Select a short passage (3-5 sentences) from a classroom reading, focusing on an excerpt that illustrates clear functions or rhetorical purposes. For example, in my current IRW composition course, we recently looked at this short paragraph from Elizabeth Wardle’s article “You Can Learn to Write in General,” from the open-source text Bad Ideas about Writing:

 

There is no writing in general, and thus no single class or workshop or experience can teach people to write, once and for all. But people want to believe that it’s possible to write in general because this belief makes writing seem less difficult and allows them to believe that writers can get a one-time writing inoculation that will extend across all settings. If this is the case, then non-English teachers and employers are off the hook; they don’t have to help students learn to write in their classrooms or workplaces, they can just criticize writers for not being able to meet their expectations— and criticize English teachers for not doing their jobs.  (31)

 

As my class discussed this passage in the context of the entire essay, we looked at what the three sentences accomplish rhetorically. Sentence one, for example, presents a strong claim (“There is no writing in general”) and follows with the consequences of that claim (“and thus…”). The second sentence introduces a contrasting belief (“But…”), followed by a reason (“because…”). The final sentence looks at the implications of accepting the alternative (“if…then…”), adding additional ideas via a semicolon and a dash. 

This analysis led to a simple discussion of different ways to express frustration, especially frustration in relation to mistaken ideas. Instead of screeching, “That’s wrong,” Wardle’s paragraph illustrates a formal and more “academic” means of confronting a false or mistaken belief.

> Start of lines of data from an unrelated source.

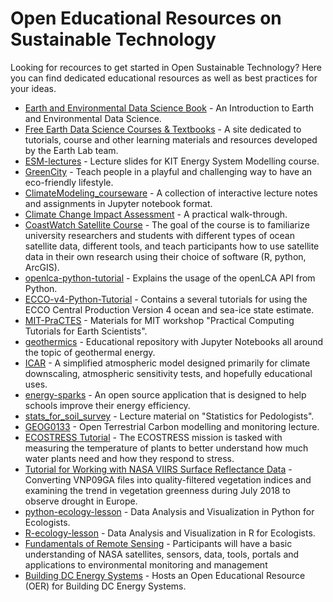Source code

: # Open Educational Resources on Sustainable Technology

Looking for recources to get started in Open Sustainable Technology? Here you can find dedicated educational resources as well as best practices for your ideas.

- [Earth and Environmental Data Science Book](https://github.com/earth-env-data-science/earth-env-data-science-book) - An Introduction to Earth and Environmental Data Science.
- [Free Earth Data Science Courses & Textbooks](https://github.com/earthlab/earthlab.github.io) - A site dedicated to tutorials, course and other learning materials and resources developed by the Earth Lab team.
- [ESM-lectures](https://github.com/nworbmot/esm-lectures) - Lecture slides for KIT Energy System Modelling course.
- [GreenCity](https://github.com/ita-social-projects/GreenCity) - Teach people in a playful and challenging way to have an eco-friendly lifestyle.
- [ClimateModeling_courseware](https://github.com/brian-rose/ClimateModeling_courseware) - A collection of interactive lecture notes and assignments in Jupyter notebook format.
- [Climate Change Impact Assessment](https://claut.gitlab.io/man_ccia/) - A practical walk-through.
- [CoastWatch Satellite Course](https://coastwatch.gitbook.io/satellite-course/) - The goal of the course is to familiarize university researchers and students with different types of ocean satellite data, different tools, and teach participants how to use satellite data in their own research using their choice of software (R, python, ArcGIS).
- [openlca-python-tutorial](https://github.com/GreenDelta/openlca-python-tutorial) - Explains the usage of the openLCA API from Python.
- [ECCO-v4-Python-Tutorial](https://github.com/ECCO-GROUP/ECCO-v4-Python-Tutorial) - Contains a several tutorials for using the ECCO Central Production Version 4 ocean and sea-ice state estimate.
- [MIT-PraCTES](https://github.com/PraCTES/MIT-PraCTES) - Materials for MIT workshop "Practical Computing Tutorials for Earth Scientists".
- [geothermics](https://github.com/Japhiolite/geothermics) - Educational repository with Jupyter Notebooks all around the topic of geothermal energy.
- [ICAR](https://github.com/NCAR/icar) - A simplified atmospheric model designed primarily for climate downscaling, atmospheric sensitivity tests, and hopefully educational uses.
- [energy-sparks](https://github.com/Energy-Sparks/energy-sparks) - An open source application that is designed to help schools improve their energy efficiency.
- [stats_for_soil_survey](https://ncss-tech.github.io/stats_for_soil_survey/) - Lecture material on "Statistics for Pedologists".
- [GEOG0133](https://github.com/profLewis/GEOG0133) -  Open Terrestrial Carbon modelling and monitoring lecture.
- [ECOSTRESS Tutorial](https://git.earthdata.nasa.gov/projects/LPDUR/repos/tutorial-ecostress) - The ECOSTRESS mission is tasked with measuring the temperature of plants to better understand how much water plants need and how they respond to stress.
- [Tutorial for Working with NASA VIIRS Surface Reflectance Data](https://git.earthdata.nasa.gov/projects/LPDUR/repos/nasa_viirs_surfacereflectance/) - Converting VNP09GA files into quality-filtered vegetation indices and examining the trend in vegetation greenness during July 2018 to observe drought in Europe.
- [python-ecology-lesson](https://github.com/datacarpentry/python-ecology-lesson) - Data Analysis and Visualization in Python for Ecologists.
- [R-ecology-lesson](https://github.com/datacarpentry/R-ecology-lesson) - Data Analysis and Visualization in R for Ecologists.
- [Fundamentals of Remote Sensing](https://appliedsciences.nasa.gov/join-mission/training/english/fundamentals-remote-sensing) - Participants will have a basic understanding of NASA satellites, sensors, data, tools, portals and applications to environmental monitoring and management
- [Building DC Energy Systems](https://learn.libre.solar/) - Hosts an Open Educational Resource (OER) for Building DC Energy Systems.
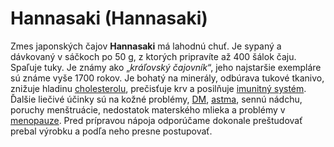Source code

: Hannasaki (Hannasaki)
=====================

Zmes japonských čajov **Hannasaki** má lahodnú chuť. Je sypaný a dávkovaný v
sáčkoch po 50 g, z ktorých pripravíte až 400 šálok čaju. Spaľuje tuky. Je známy
ako „*kráľovský čajovník*“, jeho najstaršie exempláre sú známe vyše 1700 rokov.
Je bohatý na minerály, odbúrava tukové tkanivo, znižuje hladinu
[cholesterolu](/sip/diagnozy/cholesterol), prečisťuje krv a
posilňuje [imunitný systém](/sip/diagnozy/imunita). Ďalšie
liečivé účinky sú na kožné problémy,
[DM](/sip/diagnozy/cukrovka),
[astma](/sip/diagnozy/asthma), sennú nádchu, poruchy
menštruácie, nedostatok materského mlieka a problémy v
[menopauze](/sip/diagnozy/menopauza). Pred prípravou nápoja
odporúčame dokonale preštudovať prebal výrobku a podľa neho presne postupovať.

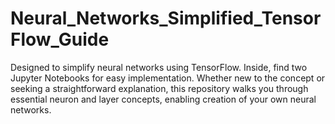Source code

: # Neural_Networks_Simplified_TensorFlow_Guide
Designed to simplify neural networks using TensorFlow. Inside, find two Jupyter Notebooks for easy implementation. Whether new to the concept or seeking a straightforward explanation, this repository walks you through essential neuron and layer concepts, enabling creation of your own neural networks.
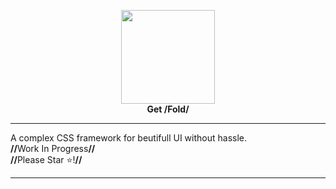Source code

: <p align=center><img src="https://github.com/half-real-SCRACX/Fold/blob/main/Resources/fold-logo-small.png" width="150"><br><b>Get /Fold/</b></p><hr>
A complex CSS framework for beutifull UI without hassle.
<br>
 <b>//</b>Work In Progress<b>//</b>
<br>
 <b>//</b>Please Star ⭐!<b>//</b>
<hr>
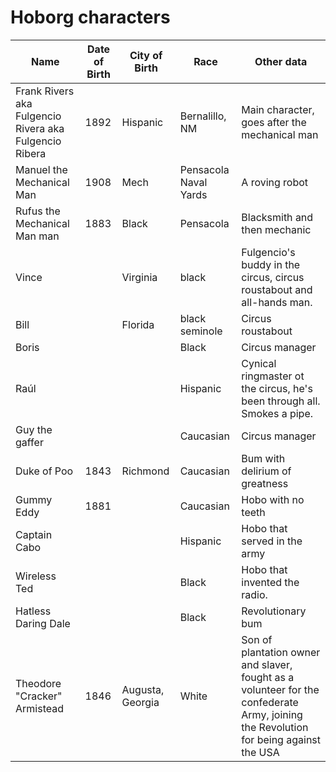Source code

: Hoborg characters
===========

Name | Date of Birth | City of Birth | Race | Other data
--- |--- |--- |--- | ---
Frank Rivers aka Fulgencio Rivera aka Fulgencio Ribera | 1892 | Hispanic | Bernalillo, NM | Main character, goes after the mechanical man
Manuel the Mechanical Man | 1908 | Mech | Pensacola Naval Yards | A roving robot
Rufus the Mechanical Man man | 1883 | Black | Pensacola | Blacksmith and then mechanic
Vince | | Virginia | black | Fulgencio's buddy in the circus, circus roustabout and all-hands man.
Bill | | Florida | black seminole | Circus roustabout
Boris | | | Black | Circus manager
Raúl  | | | Hispanic | Cynical ringmaster ot the circus, he's been through all. Smokes a pipe. 
Guy the gaffer | | | Caucasian | Circus manager 
Duke of Poo |1843|Richmond| Caucasian | Bum with  delirium of greatness
Gummy Eddy | 1881 || Caucasian | Hobo with no teeth
Captain Cabo | | | Hispanic | Hobo that served in the army
Wireless Ted | | | Black | Hobo that invented the radio.
Hatless Daring Dale | | | Black | Revolutionary bum
Theodore "Cracker" Armistead | 1846 | Augusta, Georgia | White | Son of plantation owner and slaver, fought as a volunteer for the confederate Army, joining the Revolution for being against the USA

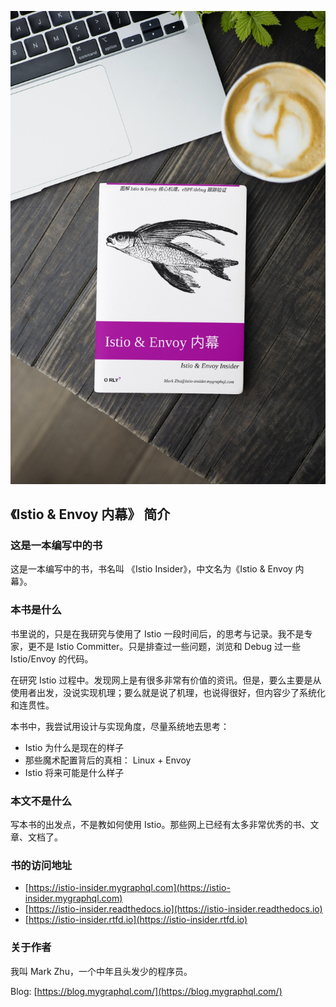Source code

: ![Book Cover](./docs/source/book-cover-mockup.jpg)

## 《Istio & Envoy 内幕》 简介

### 这是一本编写中的书

这是一本编写中的书，书名叫 《Istio Insider》，中文名为《Istio & Envoy 内幕》。

### 本书是什么

书里说的，只是在我研究与使用了 Istio 一段时间后，的思考与记录。我不是专家，更不是 Istio Committer。只是排查过一些问题，浏览和 Debug 过一些 Istio/Envoy 的代码。

在研究 Istio 过程中。发现网上是有很多非常有价值的资讯。但是，要么主要是从使用者出发，没说实现机理；要么就是说了机理，也说得很好，但内容少了系统化和连贯性。

本书中，我尝试用设计与实现角度，尽量系统地去思考：
- Istio 为什么是现在的样子
- 那些魔术配置背后的真相： Linux + Envoy 
- Istio 将来可能是什么样子


### 本文不是什么

写本书的出发点，不是教如何使用 Istio。那些网上已经有太多非常优秀的书、文章、文档了。

### 书的访问地址
- [https://istio-insider.mygraphql.com](https://istio-insider.mygraphql.com)
- [https://istio-insider.readthedocs.io](https://istio-insider.readthedocs.io)
- [https://istio-insider.rtfd.io](https://istio-insider.rtfd.io)


### 关于作者
我叫 Mark Zhu，一个中年且头发少的程序员。

Blog: [https://blog.mygraphql.com/](https://blog.mygraphql.com/)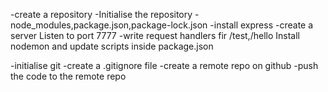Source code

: -create a repository
-Initialise the repository
-node_modules,package.json,package-lock.json
-install express
-create a server
Listen to port 7777
-write request handlers fir /test,/hello
Install nodemon and update scripts inside package.json


-initialise git
-create a .gitignore file
-create a remote repo on github
-push the code to the remote repo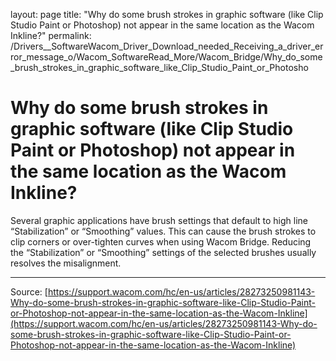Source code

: layout: page
title: "Why do some brush strokes in graphic software (like Clip Studio Paint or Photoshop) not appear in the same location as the Wacom Inkline?"
permalink: /Drivers__SoftwareWacom_Driver_Download_needed_Receiving_a_driver_error_message_o/Wacom_SoftwareRead_More/Wacom_Bridge/Why_do_some_brush_strokes_in_graphic_software_like_Clip_Studio_Paint_or_Photosho

# Why do some brush strokes in graphic software (like Clip Studio Paint or Photoshop) not appear in the same location as the Wacom Inkline?

Several graphic applications have brush settings that default to high line “Stabilization” or “Smoothing” values. This can cause the brush strokes to clip corners or over-tighten curves when using Wacom Bridge. Reducing the “Stabilization” or “Smoothing” settings of the selected brushes usually resolves the misalignment.

---
Source: [https://support.wacom.com/hc/en-us/articles/28273250981143-Why-do-some-brush-strokes-in-graphic-software-like-Clip-Studio-Paint-or-Photoshop-not-appear-in-the-same-location-as-the-Wacom-Inkline](https://support.wacom.com/hc/en-us/articles/28273250981143-Why-do-some-brush-strokes-in-graphic-software-like-Clip-Studio-Paint-or-Photoshop-not-appear-in-the-same-location-as-the-Wacom-Inkline)
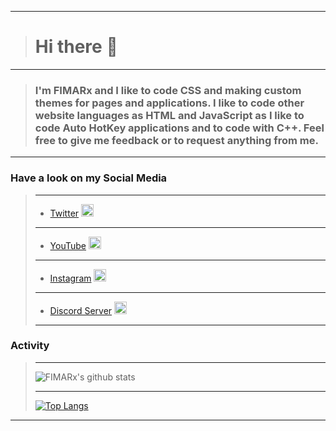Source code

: _______________
> # Hi there 👋
_______________
> ### I'm FIMARx and I like to code CSS and making custom themes for pages and applications. I like to code other website languages as HTML and JavaScript as I like to code Auto HotKey applications and to code with C++. Feel free to give me feedback or to request anything from me. 
_______________
### Have a look on my **Social Media**
> ----
> - [Twitter](http://gg.gg/FIMARxTWITTER) <img src="https://logos-world.net/wp-content/uploads/2020/04/Twitter-Logo.png" weight=20 height=20>
> ----
> - [YouTube](http://gg.gg/FIMARxYouTube) <img src="https://i.pinimg.com/originals/de/1c/91/de1c91788be0d791135736995109272a.png" weight=20 height=20>
> ---
> - [Instagram](http://gg.gg/FIMARxINSTAGRAM) <img src="https://assets.stickpng.com/images/580b57fcd9996e24bc43c521.png" weight=20 height=20>
> ----
> - [Discord Server](http://gg.gg/FIMARxDISCORD) <img src="https://cdn4.iconfinder.com/data/icons/logos-and-brands/512/91_Discord_logo_logos-512.png" weight=20 height=20>
> ---
### Activity
> - - -
> ![FIMARx's github stats](https://github-readme-stats.vercel.app/api?username=fimarx&include_all_commits=true)
> - - -
> [![Top Langs](https://github-readme-stats.vercel.app/api/top-langs/?username=fimarx)](https://github.com/anuraghazra/github-readme-stats)
_______________
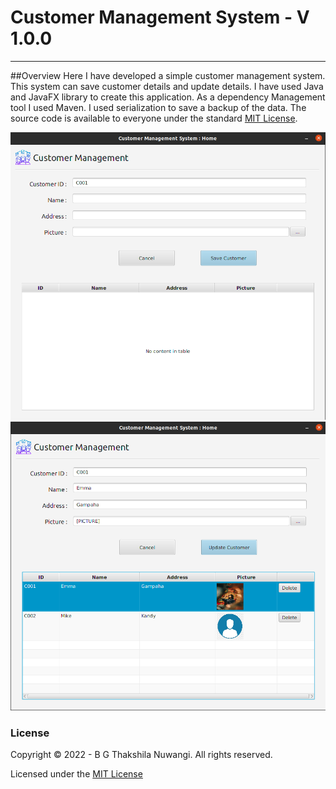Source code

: # Customer Management System - V 1.0.0
<hr/>

##Overview
Here I have developed a simple customer management system. This system can save customer details and update details.
I have used Java and JavaFX library to create this application. As a dependency Management tool I used Maven. I used serialization to save a backup of the data.
The source code is available to everyone under the standard [MIT License](https://choosealicense.com/licenses/mit/).

![img](src/main/resources/assets/Image1.png)
![img](src/main/resources/assets/Image2.png)


### License
Copyright © 2022 -  B G Thakshila Nuwangi. All rights reserved.

Licensed under the [MIT License](https://choosealicense.com/licenses/mit/)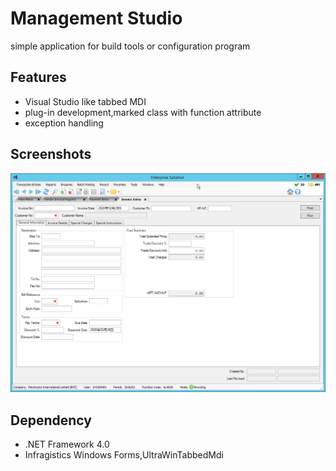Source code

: # Management Studio

simple application for build tools or configuration program

## Features

* Visual Studio like tabbed MDI
* plug-in development,marked class with function attribute
* exception handling 

## Screenshots

![Invoice](https://github.com/EnterpriseSolution/Management-Studio/blob/master/Resources/Invoice.png)


## Dependency

* .NET Framework 4.0
* Infragistics Windows Forms,UltraWinTabbedMdi
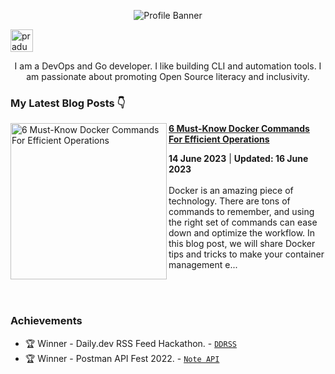 <p align="center"><img alt="Profile Banner" src="https://user-images.githubusercontent.com/51878265/227764366-ff0cd90f-8e5d-45c7-b1f9-f95105ba5d66.png"></p>

<p align="left"> <a href="https://twitter.com/intent/follow?screen_name=pradumna_saraf" target="blank"><img src="https://pradumnasaraf.dev/assets/gh-twitter-badge.png" height="36" alt="pradumna_saraf"/></a></p>

<div align="center">

I am a DevOps and Go developer. I like building CLI and automation tools. I am passionate about promoting Open Source literacy and inclusivity.
  
</div>

### My Latest Blog Posts 👇
<!-- HASHNODE_BLOG:START -->
<p align="left">
<a href="https://blog.pradumnasaraf.dev/6-must-know-docker-commands" title="6 Must-Know Docker Commands For Efficient Operations"><img src="https://cdn.hashnode.com/res/hashnode/image/upload/v1686473557517/fca1d7eb-eb9c-4b8e-ac8c-18487afc8b16.png" alt="6 Must-Know Docker Commands For Efficient Operations" width="250px" align="left" /></a>
<a href="https://blog.pradumnasaraf.dev/6-must-know-docker-commands" title="6 Must-Know Docker Commands For Efficient Operations"><strong>6 Must-Know Docker Commands For Efficient Operations</strong></a>
<div><strong>14 June 2023</strong> | <strong>Updated: 16 June 2023</strong></div>
<br/> Docker is an amazing piece of technology. There are tons of commands to remember, and using the right set of commands can ease down and optimize the workflow.
In this blog post, we will share Docker tips and tricks to make your container management e... </p> <br/> <br/>
<!-- HASHNODE_BLOG:END -->

### Achievements

- 🏆 Winner - Daily.dev RSS Feed Hackathon. - [`DDRSS`](https://github.com/Pradumnasaraf/DDRSS)           
- 🏆 Winner - Postman API Fest 2022. - [`Note API`](https://github.com/Pradumnasaraf/Postman-API-Fest-22)      
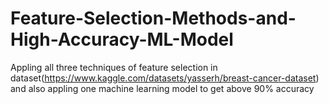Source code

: # Feature-Selection-Methods-and-High-Accuracy-ML-Model
Appling all three techniques of feature selection in dataset(https://www.kaggle.com/datasets/yasserh/breast-cancer-dataset) and also appling one machine learning model to get above 90% accuracy
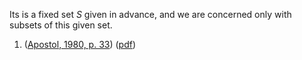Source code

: Its is a fixed set $S$ given in advance, and we are concerned only with subsets of this given set. 



1. ([Apostol, 1980, p. 33](zotero://select/library/items/EZV2IYZM)) ([pdf](zotero://open-pdf/library/items/UIXUZUAG?page=33&annotation=HHD5BWQG))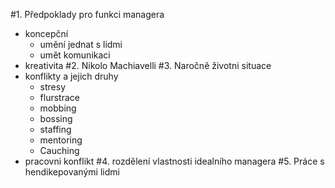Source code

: #1. Předpoklady pro funkci managera
- koncepční 
    - umění jednat s lidmi
    - umět komunikaci
- kreativita
#2. Nikolo Machiavelli
#3. Naročně životni situace
- konflikty a jejich druhy
    - stresy
    - flurstrace
    - mobbing
    - bossing
    - staffing
    - mentoring
    - Cauching
- pracovni konflikt
#4. rozdělení vlastnosti idealního managera
#5. Práce s hendikepovanými lidmi
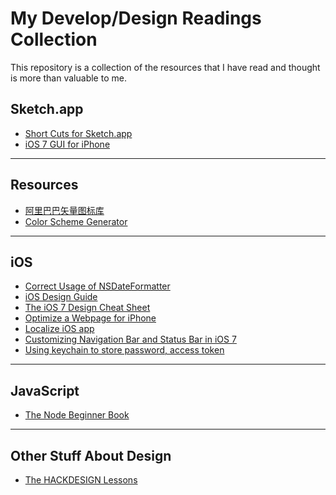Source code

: My Develop/Design Readings Collection
====================

This repository is a collection of the resources that I have read and thought is more than valuable to me.

## Sketch.app

* [Short Cuts for Sketch.app](https://medium.com/design-ux/ebc9e5274845)
* [iOS 7 GUI for iPhone](http://www.teehanlax.com/tools/iphone-sketch-app/)

---

## Resources

* [阿里巴巴矢量图标库](http://www.iconfont.cn)
* [Color Scheme Generator](https://kuler.adobe.com)

---

## iOS

* [Correct Usage of NSDateFormatter](http://stackoverflow.com/questions/2993578/whats-wrong-with-how-im-using-nsdateformatter)
* [iOS Design Guide](http://taybenlor.com/2013/05/21/designing-for-ios.html)
* [The iOS 7 Design Cheat Sheet](http://ivomynttinen.com/blog/the-ios-7-design-cheat-sheet/)
* [Optimize a Webpage for iPhone](http://csswizardry.com/2010/01/iphone-css-tips-for-building-iphone-websites/)
* [Localize iOS app](http://www.appcoda.com/ios-programming-tutorial-localization-apps/)
* [Customizing Navigation Bar and Status Bar in iOS 7](http://www.appcoda.com/customize-navigation-status-bar-ios-7/)
* [Using keychain to store password, access token](http://yuttana.me/2013/08/05/ios-tips-using-keychain-to-store-password-access-token-on-ios-app/)

---

## JavaScript

* [The Node Beginner Book](http://www.nodebeginner.org)

---

## Other Stuff About Design

* [The HACKDESIGN Lessons](https://hackdesign.org/lessons)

Next, I asked students to think about statements or expectations suggesting mistaken assumptions that they hear (particularly in college or work situations), and to create a paragraph expressing their frustration, following Wardle’s model:

There is no _________________, and so ____________________.  But _______________ because _______________________.  If ___________, then _________________; _____________________--__________________.

 

Students worked on the project in groups, producing paragraphs similar to this one:

 

There is no way we can get so much homework done so fast, and thus teachers can’t expect us to finish everything completely.  But teachers want to believe that major assignments can be done in a day or two because they think we students don’t have lives and jobs outside of school.  If this was true, then maybe we should have all assignments done before the next class; teachers could also lecture us about how we don’t listen or how we make excuses--and even make us hate coming to class.

 

Once student groups generated their paragraphs, we did some large group editing for spelling, agreements, and mechanics.  But each group was able to complete a thought-provoking paragraph with effective sentence structure, using the functions and sentence patterns we found in Wardle’s original.  

 

This activity builds confidence for students, and in this particular case, it also allowed me to hear and affirm the struggles they have regarding academic expectations of them:  in addition to typical student complaints about the amount of time and work expected from them, students also commented on frustrations with feedback and criticism, the stress of comprehensive and high-stakes testing, difficulties talking with faculty, and the sense that faculty are offended when students aren’t 100% engaged in every class. The large-group editing and review of the paragraphs led to a frank discussion about strategies for dealing with mismatches between faculty and students. We didn’t resolve all the frustrations, but student perspectives were seen, heard, and validated.

 

What are your strategies for helping multilingual writers build confidence using different sentence structures?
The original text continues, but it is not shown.